Lo scorso anno sono finita in Cina. In due settimane a caccia nei club di Shanghai, oltre alle innumerevoli performance in cacofonico mandarino su stridule basi MIDI, tutto ciò che ho rimediato è stata una rassegna di band sedicenti alternative, caratterizzate da un insipido comun denominatore devoto all’Occidente, che si distinguevano tra loro solo nella scelta tra un cantato in pessimo inglese e un più dignitoso strumentale. Ammesso che esista una matrice tradizionale a cui far riferimento, le odierne espressioni musicali cinesi sembravano fregarsene della Cina. Il fatto mi portò a una riflessione confortante sullo stato di salute della musica italiana: a dispetto del generale atteggiamento di insoddisfazione che i più manifestano (e in buona parte forse ostentano), la signora in questione se la passa benone. Col suo solido background, se la cava egregiamente sia quando si lascia ammaliare da tentazioni sonore estere che quando si manifesta nella sua veste più consueta, che per una lingua tanto musicale come la nostra non avrebbe potuto essere altro che il cantautorato.
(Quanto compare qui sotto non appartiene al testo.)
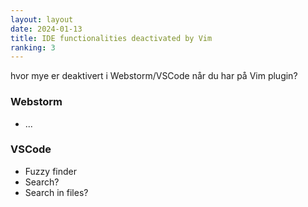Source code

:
```yaml
---
layout: layout
date: 2024-01-13
title: IDE functionalities deactivated by Vim
ranking: 3
---
```

hvor mye er deaktivert i Webstorm/VSCode når du har på Vim plugin?

### Webstorm
- ...

### VSCode

- Fuzzy finder
- Search?
- Search in files?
É perciò un gran sollievo quando qualcuno tra i contemporanei si dimostra particolarmente bravo sia nel mettere in fila le parole che nello scegliere i suoni migliori per accoglierle.

Del fatto che fosse dotato di una sottile capacità di traduzione del quotidiano in metafore mai banali ne’ barocche Lorenzo Urciullo ci aveva già convinti tre anni fa, con quel Un meraviglioso declino a cui però alcuni rimproverarono una carenza di mordente e una certa prudenza negli arrangiamenti. Poi a novembre dello scorso anno spunta fuori un primo singolo che ne annuncia il sequel: di Maledetti Italiani si apprezza una ironia che prima di allora Colapesce non ci aveva concesso. Infine, poco prima della release di Egomostro, la title track dimostra che Lorenzo è pronto a parlare di sé con lo stesso sarcasmo, e a farlo comodamente adagiato su un sound inaspettatamente 70’s che fa ben sperare in qualche sorpresa.

Sono sufficienti un paio di ascolti per dover ammettere che in Egomostro non ci sono veri e propri punti deboli. Aprendosi alle possibilità dell’elettronica, il cantautore siciliano confeziona brani che difficilmente passano inosservati, vuoi per i motivetti efficaci, vuoi per i giochi di parole lucidi e suggestivi. Dopo un esordio con cui bruciò più di una tappa, stavolta si concede tutto il tempo necessario e l’ausilio di una produzione sapiente, limando ogni spigolo e facendosi trovare armato di tutto punto quando giunge il momento fatidico del secondo album. Lo affronta in un viaggio di quattordici tracce che coinvolge con facilità sebbene nasca e si concluda dichiarandosi estremamente personale: Entra pure ed Esci pure, un unico brano spezzato a metà che inaugura una impresa che comporterà qualche doloretto (dentro la bocca dell’Io estraggo il dente) ma che nei limiti del possibile avrà un lieto fine (con un leggero malessere riconquistiamo la bellezza).
Con la tripletta che segue l’intro si palesa definitivo un fil rouge di pura razza sicula, che parte da Franco Battiato e passa per Max Gazzè (nelle dosi massicce di chitarre in Dopo il Diluvio sembra quasi di ritrovare l’energia del Max degli esordi in Contro un’onda del mare), dipanandosi in arrangiamenti curati e capaci di virate accattivanti. Non mancano quindi episodi certamente più incisivi che in passato, anche se ancora una volta la poetica ruota essenzialmente intorno alle dinamiche amorose 2.0, su ritmi composti ma estremamente catchy (Reale, Le vacanze intelligenti) e ballad dai malinconici fiati appena accennati (Sold Out).

Piacevolmente retrò, come lo è stato l’esordio dei Thegiornalisti dello scorso anno, ma con l’indole pacata di uno stile che si fa sempre più riconoscibile, soffuso e sussurrato anche tra le abbondanti dosi di synth. Pulito, scorrevole eppure ricco di accortezze sonore, che é quello che abbiamo apprezzato di Damon Albarn in Everyday Robots. Alla necessità di esorcizzare un egomostro che tutti faremmo bene a temere, Colapesce risponde con un lavoro maturo, consapevole delle tendenze dentro e fuori i confini nazionali e in grado di piegarle ai propri intenti di cantautore e di italiano.
Via, io la sparo: col suo equilibrio tra passato e futuro del pop nostrano, Egomostro é un disco che ha le carte in regola per farsi tradizione. Così tra vent’anni non verrete a dirmi che non vi avevo avvisato.